## WHAT IS BEING ASKED
Scan the data for "html" and copy the lines it appears in.

*** SUPPLIED MATERIAL ***

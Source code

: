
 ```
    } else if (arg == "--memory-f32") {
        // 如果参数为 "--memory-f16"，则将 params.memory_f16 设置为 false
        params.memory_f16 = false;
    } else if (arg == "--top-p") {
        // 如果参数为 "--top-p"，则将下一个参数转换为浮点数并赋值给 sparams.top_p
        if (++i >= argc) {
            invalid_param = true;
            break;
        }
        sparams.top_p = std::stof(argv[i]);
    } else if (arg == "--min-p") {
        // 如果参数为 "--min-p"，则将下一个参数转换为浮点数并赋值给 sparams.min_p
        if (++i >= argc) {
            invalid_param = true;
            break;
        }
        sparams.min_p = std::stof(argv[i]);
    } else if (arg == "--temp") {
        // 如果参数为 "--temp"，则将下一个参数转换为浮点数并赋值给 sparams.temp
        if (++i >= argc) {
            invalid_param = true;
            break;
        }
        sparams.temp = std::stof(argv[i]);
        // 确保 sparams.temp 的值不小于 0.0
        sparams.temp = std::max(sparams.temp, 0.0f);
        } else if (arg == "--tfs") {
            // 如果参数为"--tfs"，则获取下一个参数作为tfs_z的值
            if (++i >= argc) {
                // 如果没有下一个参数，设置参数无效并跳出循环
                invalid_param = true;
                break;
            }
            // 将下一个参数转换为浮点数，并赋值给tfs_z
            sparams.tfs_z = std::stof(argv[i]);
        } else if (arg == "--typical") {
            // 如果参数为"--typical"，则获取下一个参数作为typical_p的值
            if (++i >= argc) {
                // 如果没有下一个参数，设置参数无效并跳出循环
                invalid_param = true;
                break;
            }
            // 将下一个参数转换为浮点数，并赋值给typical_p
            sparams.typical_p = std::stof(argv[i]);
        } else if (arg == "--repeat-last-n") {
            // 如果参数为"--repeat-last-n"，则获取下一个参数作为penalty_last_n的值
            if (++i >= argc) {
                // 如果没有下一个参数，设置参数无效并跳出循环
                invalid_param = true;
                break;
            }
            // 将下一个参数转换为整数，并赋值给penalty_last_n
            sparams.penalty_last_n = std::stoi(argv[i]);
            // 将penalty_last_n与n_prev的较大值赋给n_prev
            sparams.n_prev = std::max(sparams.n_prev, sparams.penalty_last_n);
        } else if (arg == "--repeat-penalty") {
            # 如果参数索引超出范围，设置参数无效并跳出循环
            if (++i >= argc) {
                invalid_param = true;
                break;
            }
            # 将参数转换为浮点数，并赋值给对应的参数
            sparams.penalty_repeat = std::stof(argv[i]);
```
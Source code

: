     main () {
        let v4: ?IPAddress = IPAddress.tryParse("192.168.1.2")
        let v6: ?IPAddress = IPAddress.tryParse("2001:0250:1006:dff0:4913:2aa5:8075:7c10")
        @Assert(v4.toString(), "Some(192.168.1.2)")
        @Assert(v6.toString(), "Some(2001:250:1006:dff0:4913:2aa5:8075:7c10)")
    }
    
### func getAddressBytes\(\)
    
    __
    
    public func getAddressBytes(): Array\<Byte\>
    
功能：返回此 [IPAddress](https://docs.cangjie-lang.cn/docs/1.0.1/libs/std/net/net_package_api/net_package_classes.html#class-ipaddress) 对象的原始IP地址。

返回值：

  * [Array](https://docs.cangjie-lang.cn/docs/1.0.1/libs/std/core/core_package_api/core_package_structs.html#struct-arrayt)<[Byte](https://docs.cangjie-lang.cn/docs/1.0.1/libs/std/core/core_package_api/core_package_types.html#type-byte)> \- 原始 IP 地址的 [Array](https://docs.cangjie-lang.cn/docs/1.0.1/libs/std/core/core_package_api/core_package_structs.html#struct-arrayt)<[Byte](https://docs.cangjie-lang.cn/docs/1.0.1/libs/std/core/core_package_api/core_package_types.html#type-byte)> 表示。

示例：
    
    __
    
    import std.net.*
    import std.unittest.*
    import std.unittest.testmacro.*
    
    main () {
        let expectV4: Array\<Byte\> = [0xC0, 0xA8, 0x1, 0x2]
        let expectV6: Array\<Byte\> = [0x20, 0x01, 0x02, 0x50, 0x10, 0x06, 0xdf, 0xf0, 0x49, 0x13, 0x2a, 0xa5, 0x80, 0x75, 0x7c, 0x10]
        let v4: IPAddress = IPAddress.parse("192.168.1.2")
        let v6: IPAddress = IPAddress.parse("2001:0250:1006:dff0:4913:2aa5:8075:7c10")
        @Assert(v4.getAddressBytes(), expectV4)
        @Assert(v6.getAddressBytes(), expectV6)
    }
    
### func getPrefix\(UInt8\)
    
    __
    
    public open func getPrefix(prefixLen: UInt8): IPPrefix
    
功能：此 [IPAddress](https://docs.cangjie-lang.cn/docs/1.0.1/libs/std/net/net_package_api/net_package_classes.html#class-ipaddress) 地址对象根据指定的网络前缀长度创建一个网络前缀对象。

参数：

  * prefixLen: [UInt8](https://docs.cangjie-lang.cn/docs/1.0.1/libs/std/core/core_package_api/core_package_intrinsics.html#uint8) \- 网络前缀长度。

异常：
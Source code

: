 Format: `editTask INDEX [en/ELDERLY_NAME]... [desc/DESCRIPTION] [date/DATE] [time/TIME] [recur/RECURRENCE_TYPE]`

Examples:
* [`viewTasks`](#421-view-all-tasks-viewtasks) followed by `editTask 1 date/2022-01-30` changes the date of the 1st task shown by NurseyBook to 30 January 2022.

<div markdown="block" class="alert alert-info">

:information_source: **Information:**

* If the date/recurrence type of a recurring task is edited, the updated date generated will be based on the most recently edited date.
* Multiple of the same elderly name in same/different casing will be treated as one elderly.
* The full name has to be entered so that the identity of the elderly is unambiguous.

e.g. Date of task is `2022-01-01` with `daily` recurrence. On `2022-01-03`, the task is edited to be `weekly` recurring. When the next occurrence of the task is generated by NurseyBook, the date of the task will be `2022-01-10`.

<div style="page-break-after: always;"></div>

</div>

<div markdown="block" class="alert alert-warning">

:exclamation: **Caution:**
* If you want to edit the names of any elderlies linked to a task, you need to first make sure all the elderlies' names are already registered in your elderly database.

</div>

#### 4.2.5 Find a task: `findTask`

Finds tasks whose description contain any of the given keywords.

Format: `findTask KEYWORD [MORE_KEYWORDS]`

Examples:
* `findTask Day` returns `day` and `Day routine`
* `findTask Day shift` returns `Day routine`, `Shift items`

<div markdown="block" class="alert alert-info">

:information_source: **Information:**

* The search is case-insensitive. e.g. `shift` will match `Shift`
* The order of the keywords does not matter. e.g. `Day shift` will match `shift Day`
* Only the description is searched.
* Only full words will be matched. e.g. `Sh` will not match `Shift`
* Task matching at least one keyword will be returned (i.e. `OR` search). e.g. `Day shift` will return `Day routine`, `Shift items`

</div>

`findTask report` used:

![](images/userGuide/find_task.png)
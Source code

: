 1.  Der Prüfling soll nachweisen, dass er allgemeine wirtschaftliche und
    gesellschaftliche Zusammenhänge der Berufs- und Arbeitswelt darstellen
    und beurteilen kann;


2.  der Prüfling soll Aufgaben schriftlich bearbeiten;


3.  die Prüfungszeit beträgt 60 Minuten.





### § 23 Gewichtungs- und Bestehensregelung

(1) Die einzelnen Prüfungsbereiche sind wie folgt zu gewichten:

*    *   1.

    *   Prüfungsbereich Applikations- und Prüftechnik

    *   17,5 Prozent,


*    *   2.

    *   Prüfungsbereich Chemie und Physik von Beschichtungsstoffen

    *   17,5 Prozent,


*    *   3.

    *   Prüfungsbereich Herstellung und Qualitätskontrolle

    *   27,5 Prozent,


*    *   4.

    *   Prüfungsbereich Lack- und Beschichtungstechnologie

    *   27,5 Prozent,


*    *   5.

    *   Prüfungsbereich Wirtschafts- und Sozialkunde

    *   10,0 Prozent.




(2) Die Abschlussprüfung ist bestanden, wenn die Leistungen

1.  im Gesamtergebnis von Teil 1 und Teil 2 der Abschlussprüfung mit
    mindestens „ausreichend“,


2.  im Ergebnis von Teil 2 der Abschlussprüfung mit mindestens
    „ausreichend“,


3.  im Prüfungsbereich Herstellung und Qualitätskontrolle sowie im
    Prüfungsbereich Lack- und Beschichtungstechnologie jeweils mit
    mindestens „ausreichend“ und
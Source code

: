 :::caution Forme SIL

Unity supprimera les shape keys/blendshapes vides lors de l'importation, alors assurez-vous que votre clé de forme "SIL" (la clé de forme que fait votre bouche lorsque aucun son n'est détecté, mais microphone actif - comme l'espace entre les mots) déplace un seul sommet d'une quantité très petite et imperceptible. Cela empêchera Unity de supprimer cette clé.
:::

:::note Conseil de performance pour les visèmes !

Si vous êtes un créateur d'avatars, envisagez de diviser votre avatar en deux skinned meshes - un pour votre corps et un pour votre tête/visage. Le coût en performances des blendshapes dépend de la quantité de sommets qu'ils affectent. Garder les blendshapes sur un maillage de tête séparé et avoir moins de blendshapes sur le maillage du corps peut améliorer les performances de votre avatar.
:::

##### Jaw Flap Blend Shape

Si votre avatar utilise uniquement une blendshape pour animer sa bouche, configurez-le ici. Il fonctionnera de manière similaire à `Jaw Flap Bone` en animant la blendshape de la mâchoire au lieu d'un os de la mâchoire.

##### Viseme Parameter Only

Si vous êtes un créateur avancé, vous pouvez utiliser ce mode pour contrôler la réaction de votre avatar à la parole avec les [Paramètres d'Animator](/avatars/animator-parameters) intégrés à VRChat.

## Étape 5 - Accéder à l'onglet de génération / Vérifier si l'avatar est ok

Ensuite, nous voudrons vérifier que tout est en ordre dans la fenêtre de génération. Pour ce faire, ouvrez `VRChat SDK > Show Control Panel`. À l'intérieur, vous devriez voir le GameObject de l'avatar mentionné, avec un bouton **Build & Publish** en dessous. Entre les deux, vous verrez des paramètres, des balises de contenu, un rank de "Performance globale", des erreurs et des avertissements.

***

## RESPONSE TO THE TASK
功能：返回此 [IPAddress](https://docs.cangjie-lang.cn/docs/1.0.1/libs/std/net/net_package_api/net_package_classes.html#class-ipaddress) 对象的原始IP地址。
  * [Array](https://docs.cangjie-lang.cn/docs/1.0.1/libs/std/core/core_package_api/core_package_structs.html#struct-arrayt)<[Byte](https://docs.cangjie-lang.cn/docs/1.0.1/libs/std/core/core_package_api/core_package_types.html#type-byte)> \- 原始 IP 地址的 [Array](https://docs.cangjie-lang.cn/docs/1.0.1/libs/std/core/core_package_api/core_package_structs.html#struct-arrayt)<[Byte](https://docs.cangjie-lang.cn/docs/1.0.1/libs/std/core/core_package_api/core_package_types.html#type-byte)> 表示。
功能：此 [IPAddress](https://docs.cangjie-lang.cn/docs/1.0.1/libs/std/net/net_package_api/net_package_classes.html#class-ipaddress) 地址对象根据指定的网络前缀长度创建一个网络前缀对象。
  * prefixLen: [UInt8](https://docs.cangjie-lang.cn/docs/1.0.1/libs/std/core/core_package_api/core_package_intrinsics.html#uint8) \- 网络前缀长度。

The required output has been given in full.